I have always found the shade uplifting, however over the past few months it is as if my brain were literally craving it. A glance at my sewing stash and recent fabric purchases confirmed this – from canary to mustard, patterned to plain, nearly every fabric purchase of late has been on the yellow scale.
This chartreuse ramie was of course no exception. The shade can change depending on which colours it is teamed with. In these pictures the fabric takes on a more yellow tone, whereas teamed with greens and blues the lime tones of the material prevail.
As I have felt I just cannot get enough of yellow at the moment, I decided to make a full length dress – thereby enveloping my entire body in the tone! I found this fantastic pattern on Etsy, and even though it is intended to be a housecoat (or hostess gown/indoor gown), I thought it would be perfect for a summer dress. I particularly loved the rows of gathering at the centre back skirt, and the skirt itself is very full – giving a lovely swishy effect when worn.
I intended to alter the sleeves, but I decided to make them up as per the pattern, and I really like them. I thought they may be an odd length, but on reflection I like that my arms are covered as it will provide protection from the sun.
The pattern instructions were a bit on the minimal side, so I added a few details/construction techniques that were not included or mentioned, such as:
- Interfacing the front facing pieces and the CF skirt pieces (I was quite surprised the pattern didn’t mention this, as it is a fundamental part of the construction process. But perhaps because it is such a common step in garment construction, maybe that is why it wasn’t mentioned. Often vintage patterns rely on the assumption of prior sewing knowledge)
- Re-enforcing the rows of gathering stitches on the inside of the skirt by stitching rayon tape in rows over the stitching
- Adding self made tread loops at the waistline for the belt
- Making aforementioned belt (which I had to piece together at the centre back as I didn’t have enough fabric to cut it in one)
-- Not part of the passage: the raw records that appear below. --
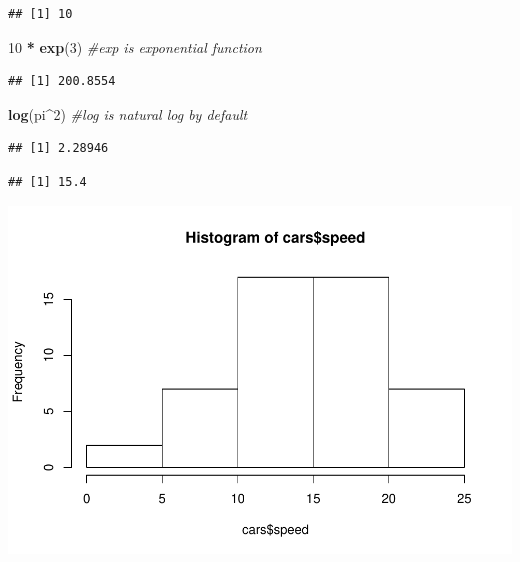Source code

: \documentclass[
]{book}
\newenvironment{Shaded}{\begin{snugshade}}{\end{snugshade}}
\newcommand{\CommentTok}[1]{\textcolor[rgb]{0.56,0.35,0.01}{\textit{#1}}}
\newcommand{\DecValTok}[1]{\textcolor[rgb]{0.00,0.00,0.81}{#1}}
\newcommand{\KeywordTok}[1]{\textcolor[rgb]{0.13,0.29,0.53}{\textbf{#1}}}
\newcommand{\NormalTok}[1]{#1}
\newcommand{\OperatorTok}[1]{\textcolor[rgb]{0.81,0.36,0.00}{\textbf{#1}}}
\newcommand{\StringTok}[1]{\textcolor[rgb]{0.31,0.60,0.02}{#1}}
\theoremstyle{definition}
\theoremstyle{definition}
\theoremstyle{definition}
\theoremstyle{remark}
\begin{document}
\begin{verbatim}
## [1] 10
\end{verbatim}

\begin{Shaded}
\begin{Highlighting}[]
\DecValTok{10} \OperatorTok{*}\StringTok{ }\KeywordTok{exp}\NormalTok{(}\DecValTok{3}\NormalTok{) }\CommentTok{#exp is exponential function}
\end{Highlighting}
\end{Shaded}

\begin{verbatim}
## [1] 200.8554
\end{verbatim}

\begin{Shaded}
\begin{Highlighting}[]
\KeywordTok{log}\NormalTok{(pi}\OperatorTok{^}\DecValTok{2}\NormalTok{) }\CommentTok{#log is natural log by default}
\end{Highlighting}
\end{Shaded}

\begin{verbatim}
## [1] 2.28946
\end{verbatim}

\begin{Shaded}
\end{Shaded}

\begin{verbatim}
## [1] 15.4
\end{verbatim}

\begin{Shaded}
\end{Shaded}

\includegraphics{StatisticalMethods_files/figure-latex/unnamed-chunk-190-1.pdf}
\end{document}
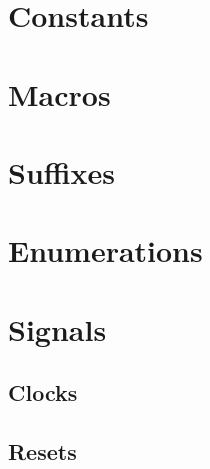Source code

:   \section{Constants}
  \label{naming:constants}

  \section{Macros}
  \label{naming:macros}

  \section{Suffixes}
  \label{naming:suffixes}

  \section{Enumerations}
  \label{naming:enumerations}

  \section{Signals}
  \label{naming:signals}

    \subsection{Clocks}
    \label{naming:signals:clocks}

    \subsection{Resets}
    \label{naming:signals:resets}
- Only making one pocket – I did cut two, but I thought the dress looked better with just one
- Inserting shoulder pads, which I covered with the ramie fabric.
I am really pleased with how this dress turned out. I feel like it will be so versatile – I can wear it with all the buttons fastened, or slightly open, or even over the top of another dress either fully open or just fastened to the waist. The ramie fabric was great to work with, and behaved much the same way as linen.
I think the most time-consuming part of making this dress, was of course the button and buttonholes. I had the buttons covered by Harlequin, and I took a bit of a guess at the size. Ideally, I would perhaps have liked them to be a smidgen bigger, but overall I think they work well.
- Fabric – Ramie and Cotton from Ditto Fabrics
- Pattern – Blitz and Glamour on Etsy
- Buttons – Harlequin
As most of my sewing has been and will be in yellow tones, I changed all four of my overlocking spools to – you guessed it – yellow! It is so satisfying to see matching overlocking thread on the inside of my dress, it really gives a professional touch. I’m not sure that I would go out and buy four spools of overlocking thread to match every sewing project, but certainly for some makes the joy of tonal overlocking tread outweighs the headache of changing the thread.
A note on the photos – I know these pictures look totally planned or staged. But in fact, Kieren and I were just driving over to meet a friend, and we passed this field, which happened to be in a safe place to stop and take a few quick snaps. I’m sure that if we had been actively searching for this kind of setting, we wouldn’t have been able to find it!